Try telling .aol their logos are wrong:
Oh the irony. 🙂
From the very article you got that image from…
My snarky two cents: The long term problem here is the original name decision — America, On Line? Six syllables (which forced initials) plus a counterproductive meaning — the Web is inherently and joyously global, isn’t it? AOL should now have faced up to this fundamental identity problem, which has been compounded of late by a performance reputation problem, and fixed it with a name change.
“Instead, we have a design solution that diminishes, lower-cases, reverses and virtually hides the initials, as if apologizing for them. (It’s a visual equivalent of “if you have nothing to say, talk faster and louder.”)
“To be sure, mutable wordmarks (visual play, around consistent letterforms) can be fun.
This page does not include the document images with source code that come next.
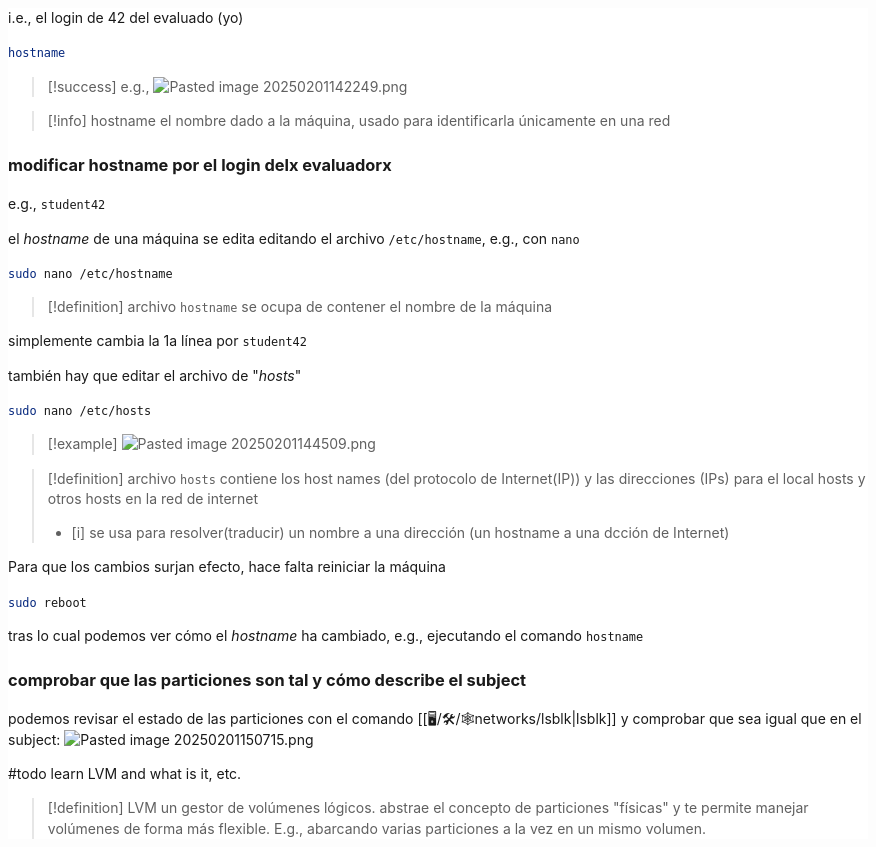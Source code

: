 i.e., el login de 42 del evaluado (yo)

```sh
hostname
```

>[!success]
> e.g.,
>![Pasted image 20250201142249.png](/img/user/Pasted%20image%2020250201142249.png)

>[!info] hostname
> el nombre dado a la máquina, usado para identificarla únicamente en una red
>

### modificar hostname por el login delx evaluadorx
e.g., `student42`

el *hostname* de una máquina se edita editando el archivo `/etc/hostname`, e.g., con `nano`
```sh
sudo nano /etc/hostname
```
>[!definition] archivo `hostname`
> se ocupa de contener el nombre de la máquina

simplemente cambia la 1a línea por `student42`

también hay que editar el archivo de "*hosts*"
```sh
sudo nano /etc/hosts
```
>[!example]
> ![Pasted image 20250201144509.png](/img/user/Pasted%20image%2020250201144509.png)


>[!definition] archivo `hosts`
> contiene los host names (del protocolo de Internet(IP)) y las direcciones (IPs) para el local hosts y otros hosts en la red de internet
> - [i] se usa para resolver(traducir) un nombre a una dirección (un hostname a una dcción de Internet)

Para que los cambios surjan efecto, hace falta reiniciar la máquina
```sh
sudo reboot
```
tras lo cual podemos ver cómo el *hostname* ha cambiado, e.g., ejecutando el comando `hostname`


### comprobar que las particiones son tal y cómo describe el subject 

podemos revisar el estado de las particiones con el comando [[🖥/🛠/🕸networks/lsblk\|lsblk]]
y comprobar que sea igual que en el subject:
![Pasted image 20250201150715.png](/img/user/Pasted%20image%2020250201150715.png)


#todo learn LVM and what is it, etc. 
>[!definition] LVM
> un gestor de volúmenes lógicos. abstrae el concepto de particiones "físicas" y te permite manejar volúmenes de forma más flexible. E.g., abarcando varias particiones a la vez en un mismo volumen.
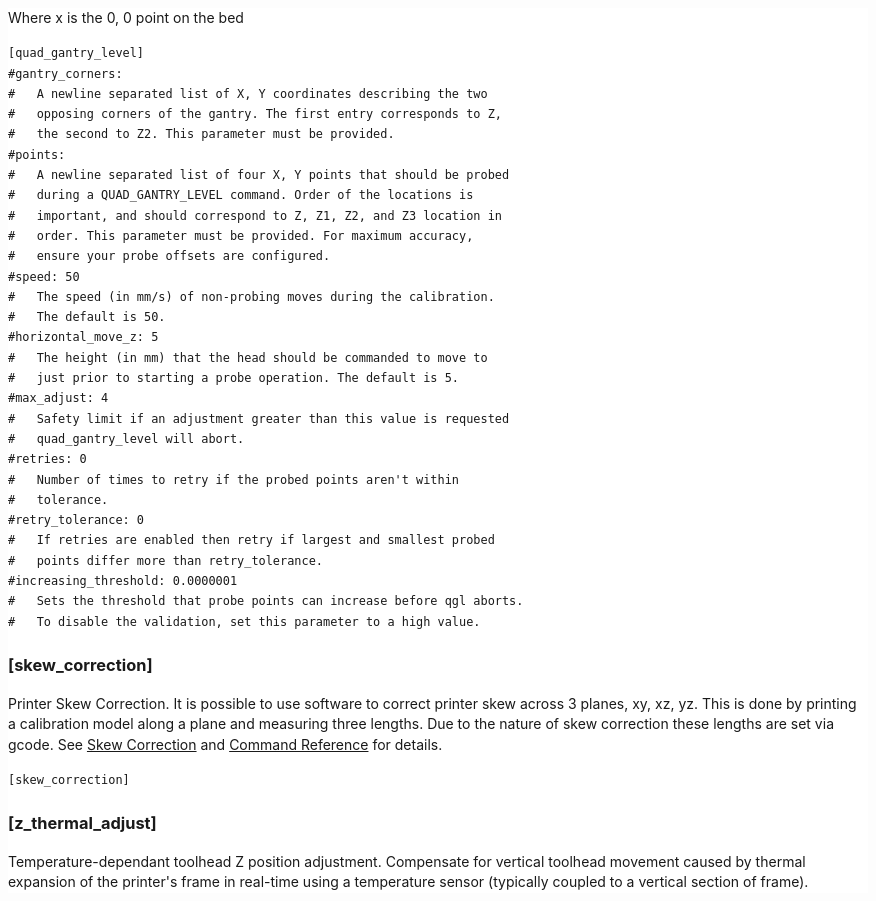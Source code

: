 Where x is the 0, 0 point on the bed

```
[quad_gantry_level]
#gantry_corners:
#   A newline separated list of X, Y coordinates describing the two
#   opposing corners of the gantry. The first entry corresponds to Z,
#   the second to Z2. This parameter must be provided.
#points:
#   A newline separated list of four X, Y points that should be probed
#   during a QUAD_GANTRY_LEVEL command. Order of the locations is
#   important, and should correspond to Z, Z1, Z2, and Z3 location in
#   order. This parameter must be provided. For maximum accuracy,
#   ensure your probe offsets are configured.
#speed: 50
#   The speed (in mm/s) of non-probing moves during the calibration.
#   The default is 50.
#horizontal_move_z: 5
#   The height (in mm) that the head should be commanded to move to
#   just prior to starting a probe operation. The default is 5.
#max_adjust: 4
#   Safety limit if an adjustment greater than this value is requested
#   quad_gantry_level will abort.
#retries: 0
#   Number of times to retry if the probed points aren't within
#   tolerance.
#retry_tolerance: 0
#   If retries are enabled then retry if largest and smallest probed
#   points differ more than retry_tolerance.
#increasing_threshold: 0.0000001
#   Sets the threshold that probe points can increase before qgl aborts.
#   To disable the validation, set this parameter to a high value.
```

### [skew_correction]

Printer Skew Correction. It is possible to use software to correct
printer skew across 3 planes, xy, xz, yz. This is done by printing a
calibration model along a plane and measuring three lengths. Due to
the nature of skew correction these lengths are set via gcode. See
[Skew Correction](Skew_Correction.md) and
[Command Reference](G-Codes.md#skew_correction) for details.

```
[skew_correction]
```

### [z_thermal_adjust]

Temperature-dependant toolhead Z position adjustment. Compensate for vertical
toolhead movement caused by thermal expansion of the printer's frame in
real-time using a temperature sensor (typically coupled to a vertical section
of frame).
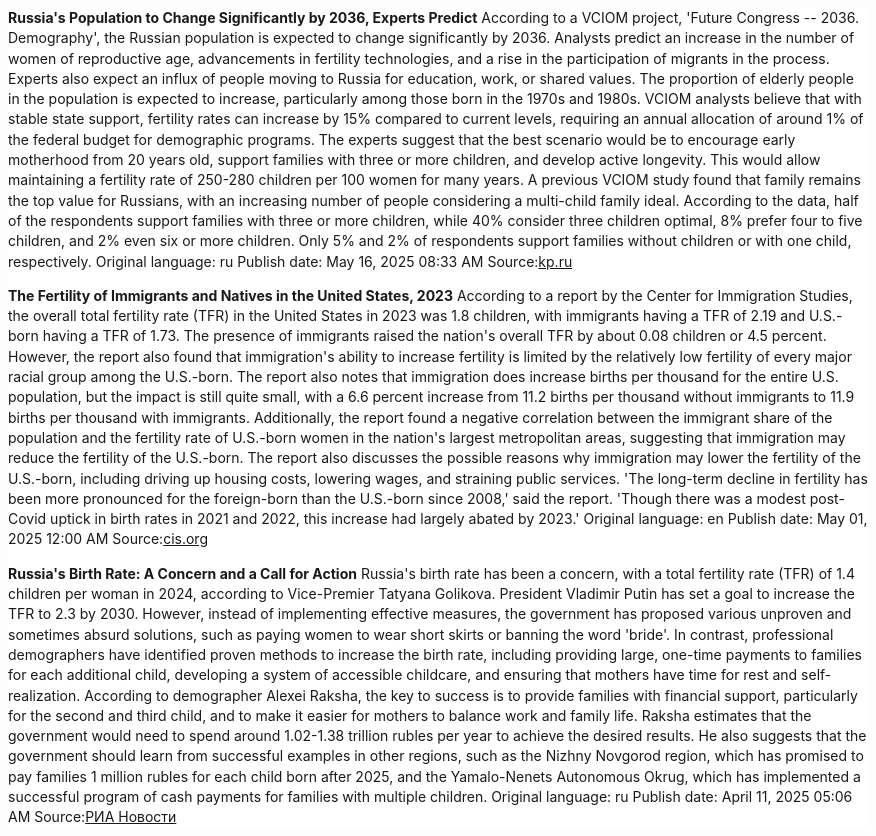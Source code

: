 **Russia's Population to Change Significantly by 2036, Experts Predict**
According to a VCIOM project, 'Future Congress -- 2036. Demography', the Russian population is expected to change significantly by 2036. Analysts predict an increase in the number of women of reproductive age, advancements in fertility technologies, and a rise in the participation of migrants in the process. Experts also expect an influx of people moving to Russia for education, work, or shared values. The proportion of elderly people in the population is expected to increase, particularly among those born in the 1970s and 1980s. VCIOM analysts believe that with stable state support, fertility rates can increase by 15% compared to current levels, requiring an annual allocation of around 1% of the federal budget for demographic programs. The experts suggest that the best scenario would be to encourage early motherhood from 20 years old, support families with three or more children, and develop active longevity. This would allow maintaining a fertility rate of 250-280 children per 100 women for many years. A previous VCIOM study found that family remains the top value for Russians, with an increasing number of people considering a multi-child family ideal. According to the data, half of the respondents support families with three or more children, while 40% consider three children optimal, 8% prefer four to five children, and 2% even six or more children. Only 5% and 2% of respondents support families without children or with one child, respectively.
Original language: ru
Publish date: May 16, 2025 08:33 AM
Source:[kp.ru](https://www.kp.ru/online/news/6376978/)

**The Fertility of Immigrants and Natives in the United States, 2023**
According to a report by the Center for Immigration Studies, the overall total fertility rate (TFR) in the United States in 2023 was 1.8 children, with immigrants having a TFR of 2.19 and U.S.-born having a TFR of 1.73. The presence of immigrants raised the nation's overall TFR by about 0.08 children or 4.5 percent. However, the report also found that immigration's ability to increase fertility is limited by the relatively low fertility of every major racial group among the U.S.-born. The report also notes that immigration does increase births per thousand for the entire U.S. population, but the impact is still quite small, with a 6.6 percent increase from 11.2 births per thousand without immigrants to 11.9 births per thousand with immigrants. Additionally, the report found a negative correlation between the immigrant share of the population and the fertility rate of U.S.-born women in the nation's largest metropolitan areas, suggesting that immigration may reduce the fertility of the U.S.-born. The report also discusses the possible reasons why immigration may lower the fertility of the U.S.-born, including driving up housing costs, lowering wages, and straining public services. 'The long-term decline in fertility has been more pronounced for the foreign-born than the U.S.-born since 2008,' said the report. 'Though there was a modest post-Covid uptick in birth rates in 2021 and 2022, this increase had largely abated by 2023.'
Original language: en
Publish date: May 01, 2025 12:00 AM
Source:[cis.org](https://cis.org/Report/Fertility-Immigrants-and-Natives-United-States-2023)

**Russia's Birth Rate: A Concern and a Call for Action**
Russia's birth rate has been a concern, with a total fertility rate (TFR) of 1.4 children per woman in 2024, according to Vice-Premier Tatyana Golikova. President Vladimir Putin has set a goal to increase the TFR to 2.3 by 2030. However, instead of implementing effective measures, the government has proposed various unproven and sometimes absurd solutions, such as paying women to wear short skirts or banning the word 'bride'. In contrast, professional demographers have identified proven methods to increase the birth rate, including providing large, one-time payments to families for each additional child, developing a system of accessible childcare, and ensuring that mothers have time for rest and self-realization. According to demographer Alexei Raksha, the key to success is to provide families with financial support, particularly for the second and third child, and to make it easier for mothers to balance work and family life. Raksha estimates that the government would need to spend around 1.02-1.38 trillion rubles per year to achieve the desired results. He also suggests that the government should learn from successful examples in other regions, such as the Nizhny Novgorod region, which has promised to pay families 1 million rubles for each child born after 2025, and the Yamalo-Nenets Autonomous Okrug, which has implemented a successful program of cash payments for families with multiple children.
Original language: ru
Publish date: April 11, 2025 05:06 AM
Source:[РИА Новости](https://ria.ru/20250411/demografiya-2010553801.html)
Certainly, MTV and Nickelodeon showed you can get away with it on television, and Google has shown it can work on the Web. But are these particular “Aol.” letterforms a strong-enough visual anchor? Not clearly. Verbally, they are still a hole in the hull.
“And are we now expected to write not AOL but Aol? (I refuse to add the period, in text.) And thus to speak it as a-awl, or a-owl? The punctuation of the logo introduces uncertainty of the name in text applications… which is not a good a way to build a stronger brand.”